Oracle Makes Lowball Offer for PeopleSoft
Oracle CEO Larry Ellison shocked the technology world today with news that he plans to make a $5.1 billion offer to buy Peoplesoft, according to the company.

PeopleSoft Makes Bid for J.D.Edwards
In a surprise move, PeopleSoft announced that it had signed an approximately $1.7 billion deal to buy out J.D. Edwards, creating what it estimates will be the second-largest business applications company after SAP AG.

Invensys Sells Baan
Invensys on Tuesday said it has sold Baan, the financially troubled software maker, for $135 million to a group of investors.

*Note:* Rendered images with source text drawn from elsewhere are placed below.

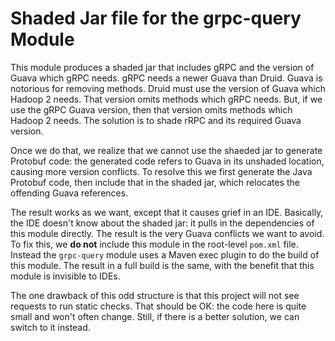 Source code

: <!--
  ~ Licensed to the Apache Software Foundation (ASF) under one
  ~ or more contributor license agreements.  See the NOTICE file
  ~ distributed with this work for additional information
  ~ regarding copyright ownership.  The ASF licenses this file
  ~ to you under the Apache License, Version 2.0 (the
  ~ "License"); you may not use this file except in compliance
  ~ with the License.  You may obtain a copy of the License at
  ~
  ~   http://www.apache.org/licenses/LICENSE-2.0
  ~
  ~ Unless required by applicable law or agreed to in writing,
  ~ software distributed under the License is distributed on an
  ~ "AS IS" BASIS, WITHOUT WARRANTIES OR CONDITIONS OF ANY
  ~ KIND, either express or implied.  See the License for the
  ~ specific language governing permissions and limitations
  ~ under the License.
  -->

# Shaded Jar file for the grpc-query Module

This module produces a shaded jar that includes gRPC and the version
of Guava which gRPC needs. gRPC needs a newer Guava than Druid.
Guava is notorious for removing methods. Druid must use the version
of Guava which Hadoop 2 needs. That version omits methods which gRPC
needs. But, if we use the gRPC Guava version, then that version omits
methods which Hadoop 2 needs. The solution is to shade rRPC and its
required Guava version.

Once we do that, we realize that we cannot use the shaeded jar to
generate Protobuf code: the generated code refers to Guava in its
unshaded location, causing more version conflicts. To resolve this
we first generate the Java Protobuf code, then include that in the
shaded jar, which relocates the offending Guava references.

The result works as we want, except that it causes grief in an IDE.
Basically, the IDE doesn't know about the shaded jar: it pulls in
the dependencies of this module directly. The result is the very
Guava conflicts we want to avoid. To fix this, we **do not**
include this module in the root-level `pom.xml` file. Instead the
`grpc-query` module uses a Maven exec plugin to do the build of
this module. The result in a full build is the same, with the
benefit that this module is invisible to IDEs.

The one drawback of this odd structure is that this project
will not see requests to run static checks. That should be OK:
the code here is quite small and won't often change. Still, if there
is a better solution, we can switch to it instead.
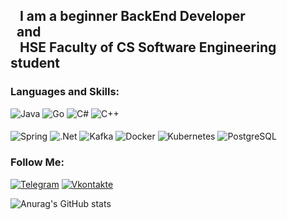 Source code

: <!--![Header](https://github.com/AchekSlime/AchekSlime/blob/master/assets/header.jpg)-->

## &nbsp;&nbsp; I am a beginner BackEnd Developer <br/> &nbsp; and <br/> &nbsp;&nbsp; HSE Faculty of CS Software Engineering student

### Languages and Skills:
![Java](https://img.shields.io/badge/-Java-090909?style=for-the-badge&logo=Java&logoColor=47C5FB)
![Go](https://img.shields.io/badge/-Go-090909?style=for-the-badge&logo=Go&logoColor=47C5FB)
![C#](https://img.shields.io/badge/-С%23-090909?style=for-the-badge&logo=csharp&logoColor=47C5FB)
![C++](https://img.shields.io/badge/-c%2b%2b-090909?style=for-the-badge&logo=cplusplus&logoColor=47C5FB)

####
![Spring](https://img.shields.io/badge/-Spring-090909?style=for-the-badge&logo=Spring&logoColor=47C5FB)
![.Net](https://img.shields.io/badge/-.net-090909?style=for-the-badge&logo=.ne&logoColor=47C5FB)
![Kafka](https://img.shields.io/badge/-Kafka-090909?style=for-the-badge&logo=ApacheKafka&logoColor=47C5FB)
![Docker](https://img.shields.io/badge/-Docker-090909?style=for-the-badge&logo=Docker&logoColor=47C5FB)
![Kubernetes](https://img.shields.io/badge/-Kubernetes-090909?style=for-the-badge&logo=kubernetes&logoColor=47C5FB)
![PostgreSQL](https://img.shields.io/badge/-PostgreSQL-090909?style=for-the-badge&logo=PostgreSQL&logoColor=47C5FB)

### Follow Me:
[![Telegram](https://img.shields.io/badge/-telegram-090909?style=for-the-badge&logo=telegram&logoColor=47C5FB)](https://t.me/impsface)
[![Vkontakte](https://img.shields.io/badge/-Vkontakte-090909?style=for-the-badge&logo=Vk&logoColor=47C5FB)](https://vk.com/achekslime)

![Anurag's GitHub stats](https://github-readme-stats.vercel.app/api?username=AchekSlime&show_icons=true&theme=react&layout=compact)

<!--
**AchekSlime/AchekSlime** is a ✨ _special_ ✨ repository because its `README.md` (this file) appears on your GitHub profile.

Here are some ideas to get you started:

- 🔭 I’m currently working on ...
- 🌱 I’m currently learning ...
- 👯 I’m looking to collaborate on ...
- 🤔 I’m looking for help with ...
- 💬 Ask me about ...
- 📫 How to reach me: ...
- 😄 Pronouns: ...
- ⚡ Fun fact: ...
-->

The investment group, consisting of Cerberus Capital Management and General Atlantic Partners, said it plans to combine Baan over the next few months with SSA Global Technologies, an enterprise software company focusing on the manufacturing industry that the two buyers already own.

No comments

Business Blogs Provide Edge, Present Challenges

Experts at the first Weblog Business Strategies Conference agree that online journals present opportunities for companies, comparing them to the early days of the PC, the Web and e-mail. But like the Web and e-mail, there are a slew of questions to answer before integrating Weblogs into the corporate structure.

No comments

Taking Usability Offline

Try using your business the way your customers do. Now do you understand why your competition is doing better than you? The author is suggesting user-centered methods to evaluate business. Have the last 15 years of my life actually been worth something? Is this stuff actually reaching the main stream?

No comments

Big Brother Takes Aim at Terrorists

Distributed digital video arrays, or DIVAs — collections of smart cameras able to detect and identify an individual in a crowded train station and track him wherever he goes — are being developed by researchers at the University of California at San Diego under a Department of Defense contract. The systems also notify authorities when they “think” an individual engages in suspicious activity or meets with questionable cohorts.